About this task: Where does the word "statistic" appear in the data? Copy every line that holds it.

Dataset entries

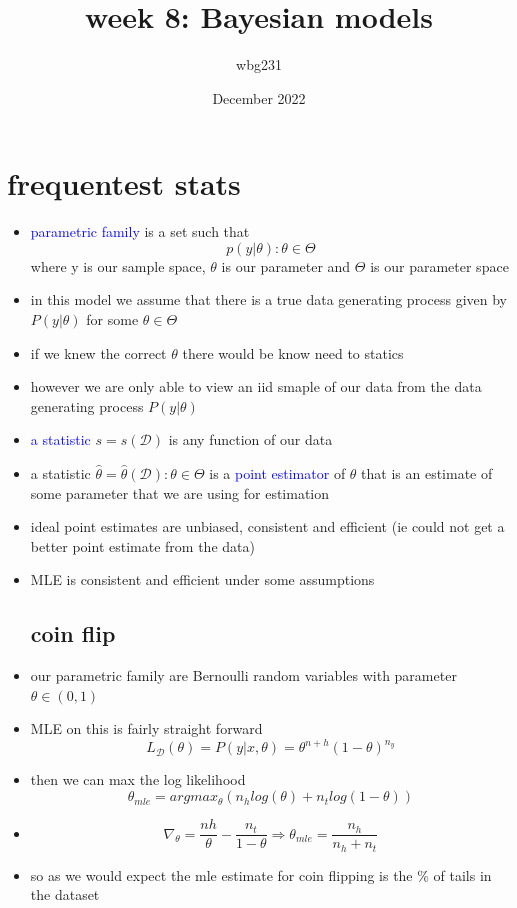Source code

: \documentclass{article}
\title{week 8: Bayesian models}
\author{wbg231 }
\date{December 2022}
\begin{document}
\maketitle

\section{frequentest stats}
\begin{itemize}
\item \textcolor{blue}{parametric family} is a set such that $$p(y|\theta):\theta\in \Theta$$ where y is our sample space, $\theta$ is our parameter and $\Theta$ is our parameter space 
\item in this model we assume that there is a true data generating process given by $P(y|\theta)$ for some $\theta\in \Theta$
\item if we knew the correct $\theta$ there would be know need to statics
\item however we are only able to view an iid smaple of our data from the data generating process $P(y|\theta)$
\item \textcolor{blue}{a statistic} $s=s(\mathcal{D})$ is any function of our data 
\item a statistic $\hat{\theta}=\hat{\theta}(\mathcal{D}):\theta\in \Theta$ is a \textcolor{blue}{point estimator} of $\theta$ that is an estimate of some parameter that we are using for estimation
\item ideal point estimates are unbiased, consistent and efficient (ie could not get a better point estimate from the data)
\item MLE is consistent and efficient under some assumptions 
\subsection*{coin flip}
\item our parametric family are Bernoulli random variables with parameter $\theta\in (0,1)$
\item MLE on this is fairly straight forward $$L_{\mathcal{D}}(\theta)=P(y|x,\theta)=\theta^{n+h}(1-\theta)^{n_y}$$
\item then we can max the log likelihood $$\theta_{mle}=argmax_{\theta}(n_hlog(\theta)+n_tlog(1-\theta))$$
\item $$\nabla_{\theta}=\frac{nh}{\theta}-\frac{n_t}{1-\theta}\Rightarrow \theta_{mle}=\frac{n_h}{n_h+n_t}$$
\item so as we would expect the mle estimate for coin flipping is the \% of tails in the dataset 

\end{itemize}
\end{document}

Solution to this task:
\item \textcolor{blue}{a statistic} $s=s(\mathcal{D})$ is any function of our data 
\item a statistic $\hat{\theta}=\hat{\theta}(\mathcal{D}):\theta\in \Theta$ is a \textcolor{blue}{point estimator} of $\theta$ that is an estimate of some parameter that we are using for estimation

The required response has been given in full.